Well I care where the data is. If it's on my home server, I'm not being charged per use, like I would be if it's in the cloud or with Disney. Home is fault-tolerant, my throughput doesn't get tanked by 2 million other folks all trying to get the same data at the same time, I can watch it over a multitude of wired and wireless devices right now, and, should the content go off-line (through DDoS attack, legal dispute, technical SNAFU, dwindling customer base, whatever), I'm still able to access it on the home network or (in the worst case) via several iterations of the nightly network backup.
So yeah, it kinda does matter. "The cloud" and "the vendor" are not half as reliable and convenient as they think they are. They forget that more than half of the crap that gets provided online eventually goes away, because subscribers dry up, or the business model sucks, or new developments make it easier to do the same thing with less hassle. Once 60% of your user base dries up, are you going to keep maintaining those servers and their pipes in perpetuity? Of course not. And then Joe User will have to go out and buy his movie on Blu-Ray to see it, just like he should have done the first time around.
Exhibit A: Just ask anybody who used to access the old Usenet groups via their Canadian ISP. Usenet's still around... but the ISPs unilaterally decided to axe that service. If you want it, you've got to subscribe to some 3rd-party provider now.
Exhibit B: Microsoft Encarta premium subscriptions. Who is going to pay a wad of coin to look junk up, when you can troll through Wikipedia (and get the gist of it, if not a few key citations to actual published sources) for free?
So, nice try fellas. We've heard that line before.
seanie - April 23, 2009 10:29 AM
Being forced by Bell Canada (A subsidiary of Davros Corp) to live with Dialup indefinitely, I must have any entertainment content I wish to peruse on my own device. I cannot stream worth beans. This has for the past 4.0 years made me reflect on the "cloud" etc and realize that I want my stuff on my Hard Drive. I do not wish to be able to open my laptop in the middle of the woods and watch last nights ep of Torchwood. I am not so impatient and boring that I need instant visual and aural gratification 24/7/wherever.
I add this to the list of things that are causing the downfall of polite proper society, such as Crocs, children calling adults by their first name and those dumb looking blue glowing bluetooth earpieces.

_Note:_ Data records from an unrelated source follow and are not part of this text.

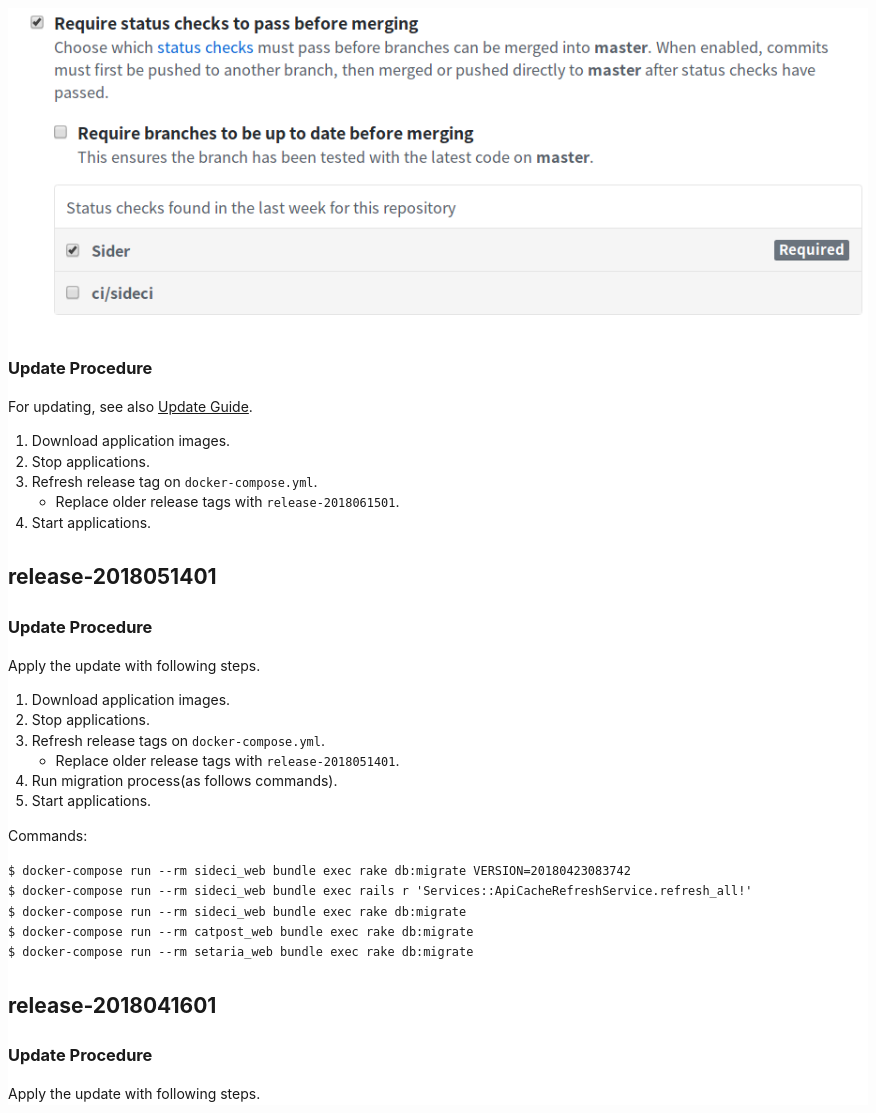 ![Commit Status Context](../../assets/commit-status-context.png)

### Update Procedure
For updating, see also [Update Guide](../../enterprise/quick-start/update.md).

1. Download application images.
2. Stop applications.
3. Refresh release tag on `docker-compose.yml`.
    * Replace older release tags with `release-2018061501`.
4. Start applications.

## release-2018051401
### Update Procedure
Apply the update with following steps.

1. Download application images.
2. Stop applications.
3. Refresh release tags on `docker-compose.yml`.
    * Replace older release tags with `release-2018051401`.
4. Run migration process(as follows commands).
5. Start applications.

Commands:

```
$ docker-compose run --rm sideci_web bundle exec rake db:migrate VERSION=20180423083742
$ docker-compose run --rm sideci_web bundle exec rails r 'Services::ApiCacheRefreshService.refresh_all!'
$ docker-compose run --rm sideci_web bundle exec rake db:migrate
$ docker-compose run --rm catpost_web bundle exec rake db:migrate
$ docker-compose run --rm setaria_web bundle exec rake db:migrate
```

## release-2018041601
### Update Procedure
Apply the update with following steps.
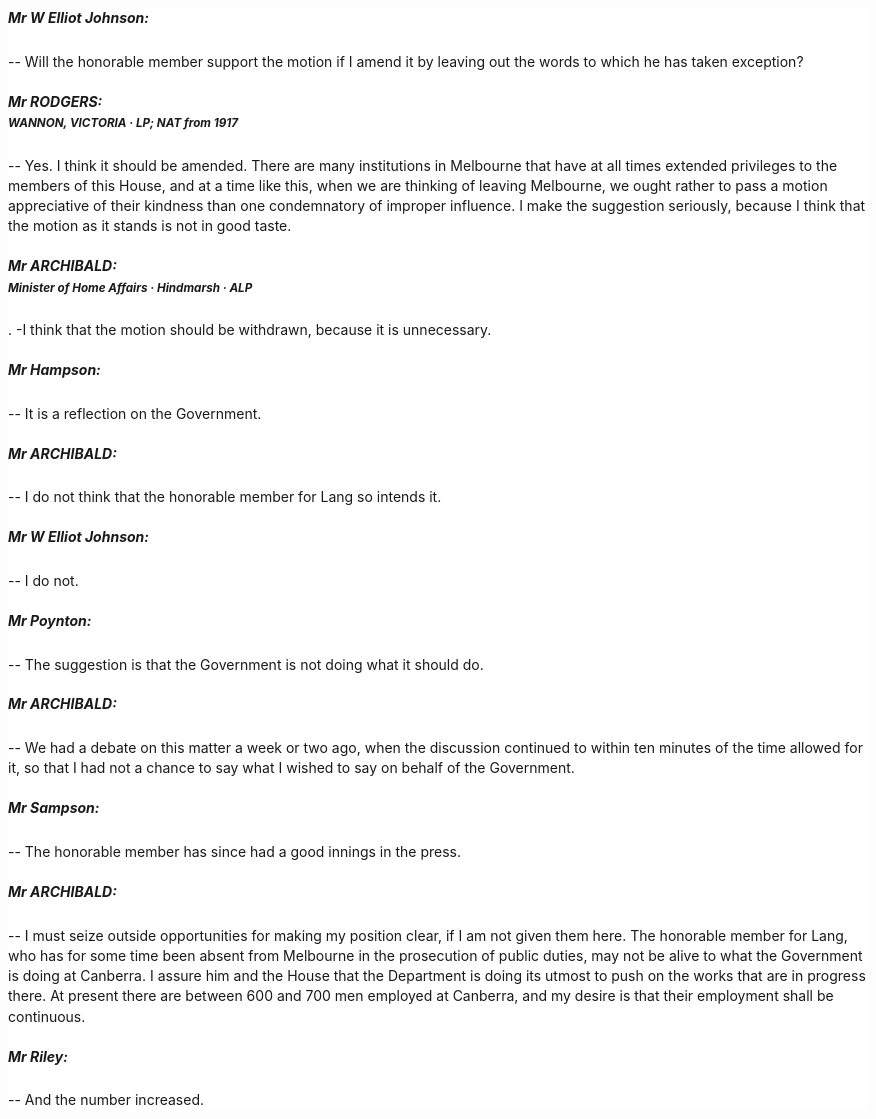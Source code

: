 ##### Mr W Elliot Johnson:

-- Will the honorable member support the motion if I amend it by leaving out the words to which he has taken exception? 

##### Mr RODGERS:<br><small class="text-muted">WANNON, VICTORIA &middot; LP; NAT from 1917</small>

-- Yes. I think it should be amended. There are many institutions in Melbourne that have at all times extended privileges to the members of this House, and at a time like this, when we are thinking of leaving Melbourne, we ought rather to pass a motion appreciative of their kindness than one condemnatory of improper influence. I make the suggestion seriously, because I think that the motion as it stands is not in good taste. 

##### Mr ARCHIBALD:<br><small class="text-muted">Minister of Home Affairs &middot; Hindmarsh &middot; ALP</small>

. -I think that the motion should be withdrawn, because it is unnecessary. 

##### Mr Hampson:

-- It is a reflection on the Government. 

##### Mr ARCHIBALD:

-- I do not think that the honorable member for Lang so intends it. 

##### Mr W Elliot Johnson:

-- I do not. 

##### Mr Poynton:

-- The suggestion is that the Government is not doing what it should do. 

##### Mr ARCHIBALD:

-- We had a debate on this matter a week or two ago, when the discussion continued to within ten minutes of the time allowed for it, so that I had not a chance to say what I wished to say on behalf of the Government. 

##### Mr Sampson:

-- The honorable member has since had a good innings in the press. 

##### Mr ARCHIBALD:

-- I must seize outside opportunities for making my position clear, if I am not given them here. The honorable member for Lang, who has for some time been absent from Melbourne in the prosecution of public duties, may not be alive to what the Government is doing at Canberra. I assure him and the House that the Department is doing its utmost to push on the works that are in progress there. At present there are between 600 and 700 men employed at Canberra, and my desire is that their employment shall be continuous. 

##### Mr Riley:

-- And the number increased. 
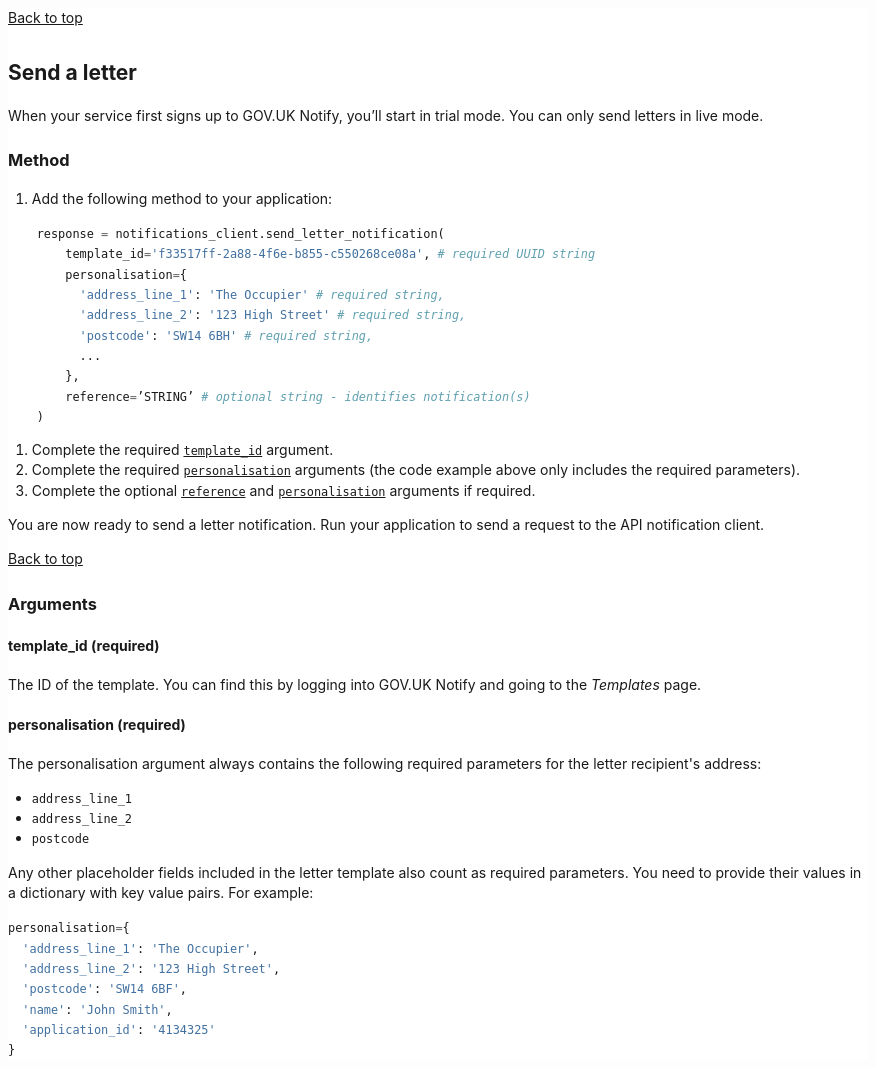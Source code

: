 [Back to top](/#gov-uk-notify-technical-documentation-python)

## Send a letter

When your service first signs up to GOV.UK Notify, you’ll start in trial mode. You can only send letters in live mode.

### Method

1. Add the following method to your application:

```python
    response = notifications_client.send_letter_notification(
        template_id='f33517ff-2a88-4f6e-b855-c550268ce08a', # required UUID string
        personalisation={
          'address_line_1': 'The Occupier' # required string,
          'address_line_2': '123 High Street' # required string,
          'postcode': 'SW14 6BH' # required string,
          ...
        },
        reference=’STRING’ # optional string - identifies notification(s)
    )
```

1. Complete the required [`template_id`](/#send-a-letter-required-arguments-template-id) argument.
1. Complete the required [`personalisation`](/#send-a-letter-required-arguments-personalisation) arguments (the code example above only includes the required parameters).
1. Complete the optional [`reference`](/#send-a-letter-optional-arguments-reference) and [`personalisation`](/#send-a-letter-optional-arguments-personalisation) arguments if required.

You are now ready to send a letter notification. Run your application to send a request to the API notification client.

[Back to top](/#gov-uk-notify-technical-documentation-python)

### Arguments

#### template_id (required)

The ID of the template. You can find this by logging into GOV.UK Notify and going to the _Templates_ page.

#### personalisation (required)

The personalisation argument always contains the following required parameters for the letter recipient's address:

- `address_line_1`
- `address_line_2`
- `postcode`

Any other placeholder fields included in the letter template also count as required parameters. You need to provide their values in a dictionary with key value pairs. For example:

```python
personalisation={
  'address_line_1': 'The Occupier',
  'address_line_2': '123 High Street',
  'postcode': 'SW14 6BF',
  'name': 'John Smith',
  'application_id': '4134325'
}
```

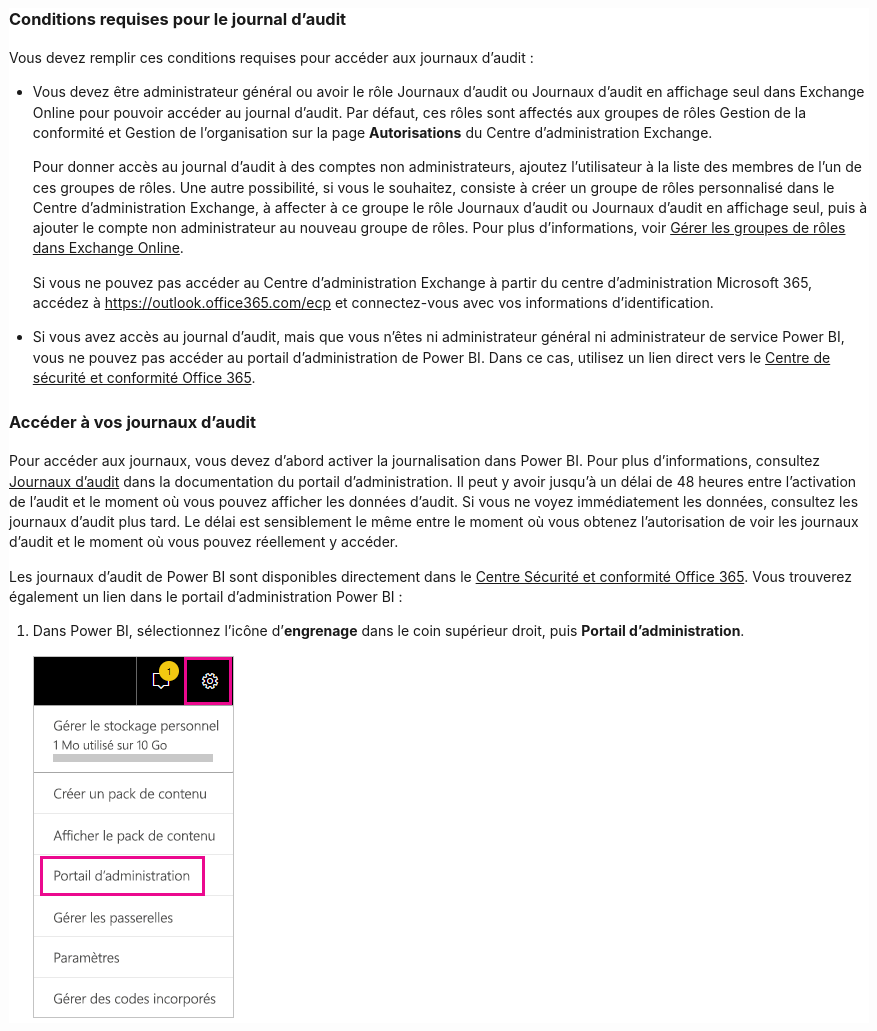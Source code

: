 ### <a name="audit-log-requirements"></a>Conditions requises pour le journal d’audit

Vous devez remplir ces conditions requises pour accéder aux journaux d’audit :

- Vous devez être administrateur général ou avoir le rôle Journaux d’audit ou Journaux d’audit en affichage seul dans Exchange Online pour pouvoir accéder au journal d’audit. Par défaut, ces rôles sont affectés aux groupes de rôles Gestion de la conformité et Gestion de l’organisation sur la page **Autorisations** du Centre d’administration Exchange.

    Pour donner accès au journal d’audit à des comptes non administrateurs, ajoutez l’utilisateur à la liste des membres de l’un de ces groupes de rôles. Une autre possibilité, si vous le souhaitez, consiste à créer un groupe de rôles personnalisé dans le Centre d’administration Exchange, à affecter à ce groupe le rôle Journaux d’audit ou Journaux d’audit en affichage seul, puis à ajouter le compte non administrateur au nouveau groupe de rôles. Pour plus d’informations, voir [Gérer les groupes de rôles dans Exchange Online](/Exchange/permissions-exo/role-groups).

    Si vous ne pouvez pas accéder au Centre d’administration Exchange à partir du centre d’administration Microsoft 365, accédez à https://outlook.office365.com/ecp et connectez-vous avec vos informations d’identification.

- Si vous avez accès au journal d’audit, mais que vous n’êtes ni administrateur général ni administrateur de service Power BI, vous ne pouvez pas accéder au portail d’administration de Power BI. Dans ce cas, utilisez un lien direct vers le [Centre de sécurité et conformité Office 365](https://sip.protection.office.com/#/unifiedauditlog).

### <a name="access-your-audit-logs"></a>Accéder à vos journaux d’audit

Pour accéder aux journaux, vous devez d’abord activer la journalisation dans Power BI. Pour plus d’informations, consultez [Journaux d’audit](service-admin-portal.md#audit-logs) dans la documentation du portail d’administration. Il peut y avoir jusqu’à un délai de 48 heures entre l’activation de l’audit et le moment où vous pouvez afficher les données d’audit. Si vous ne voyez immédiatement les données, consultez les journaux d’audit plus tard. Le délai est sensiblement le même entre le moment où vous obtenez l’autorisation de voir les journaux d’audit et le moment où vous pouvez réellement y accéder.

Les journaux d’audit de Power BI sont disponibles directement dans le [Centre Sécurité et conformité Office 365](https://sip.protection.office.com/#/unifiedauditlog). Vous trouverez également un lien dans le portail d’administration Power BI :

1. Dans Power BI, sélectionnez l’icône d’**engrenage** dans le coin supérieur droit, puis **Portail d’administration**.

   ![Capture d’écran du menu déroulant de l’engrenage avec l’option du portail d’administration mise en évidence.](media/service-admin-auditing/powerbi-admin.png)
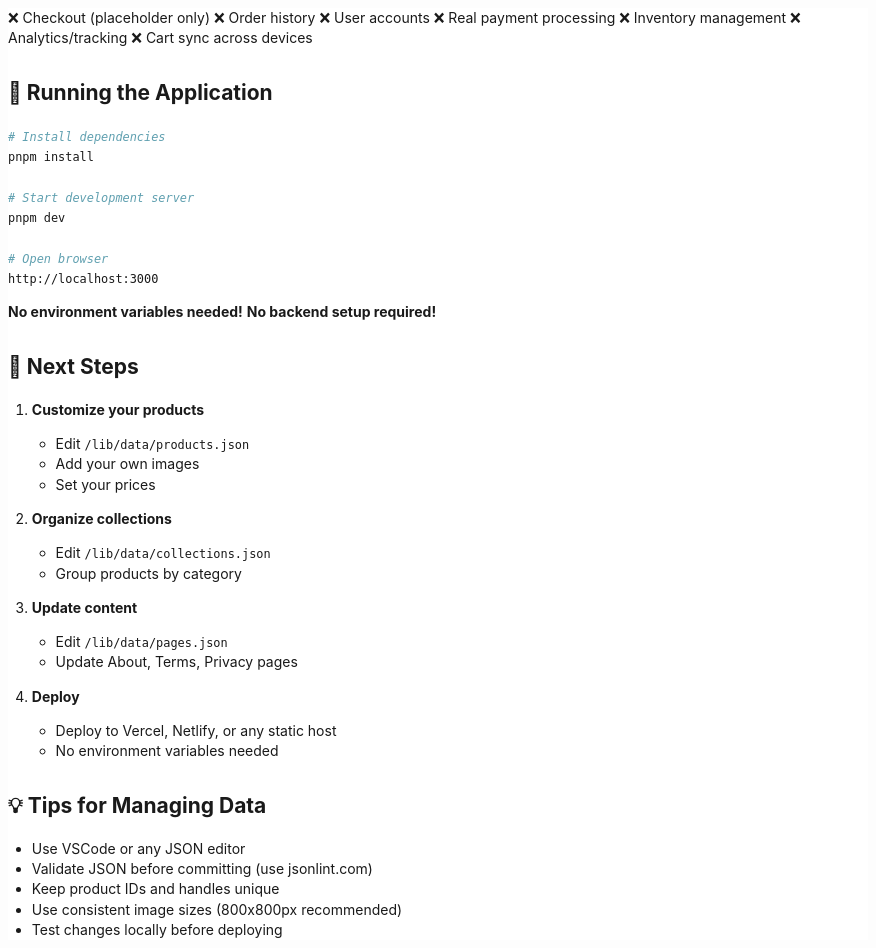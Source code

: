 ❌ Checkout (placeholder only)
❌ Order history
❌ User accounts
❌ Real payment processing
❌ Inventory management
❌ Analytics/tracking
❌ Cart sync across devices

## 🚀 Running the Application

```bash
# Install dependencies
pnpm install

# Start development server
pnpm dev

# Open browser
http://localhost:3000
```

**No environment variables needed!**
**No backend setup required!**

## 📝 Next Steps

1. **Customize your products**

   - Edit `/lib/data/products.json`
   - Add your own images
   - Set your prices

2. **Organize collections**

   - Edit `/lib/data/collections.json`
   - Group products by category

3. **Update content**

   - Edit `/lib/data/pages.json`
   - Update About, Terms, Privacy pages

4. **Deploy**
   - Deploy to Vercel, Netlify, or any static host
   - No environment variables needed

## 💡 Tips for Managing Data

- Use VSCode or any JSON editor
- Validate JSON before committing (use jsonlint.com)
- Keep product IDs and handles unique
- Use consistent image sizes (800x800px recommended)
- Test changes locally before deploying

Chris Taylor - April 23, 2009 10:37 AM
BTW, there's an easy bullshit test for crazy net ideas. There are only four business models that ever make any money on the web:
1) Selling physical or virtual product (the Amazon/iTunes model). At best, you end up with a quality reusable product. At worst, you end up with DRMed or hardware-locked crap that will only work with equipment from a certain vendor, and when that vendor goes belly-up, your investment is wasted.
2) Periodic subscription (the ISP/Porn/MMO model). At best, you end up with enjoyment from hours spent with the product. At worst, you have blown a lot of money over a large span of time, and have absolutely nothing to show for it.
3) Advertiser pays (the Broadcaster/Banner Ad model). At best, you get a "free" service underwritten by loads of ad middlemen who want to put stuff in front of your eyeballs. At worst, you get shovelled a load of lousy programming or services because you, the consumer, exercise exactly zero fiscal leverage over those generating the product/service.
4) Pay-per-use (the Long Distance Calling model). I lied, there are only three web business models that work. There is no successful pay-per-use net business. This model only works in the real world, for public bathrooms, or on TV, for boxing and monster truck rallies.
Whenever somebody sets off your "DUM-dum-dum-duuuuummmm" alarm, imagine the business plan implementing one of those three models. Then ask yourself "which approach would I, as a consumer, personally commit dollars to?" See if that matches the approach taken by the company. If not, it is going to tank and the only "DUM-dum-dum-duuuuummmm" moment they are going to have is when the CFO announces 80% staff layoffs.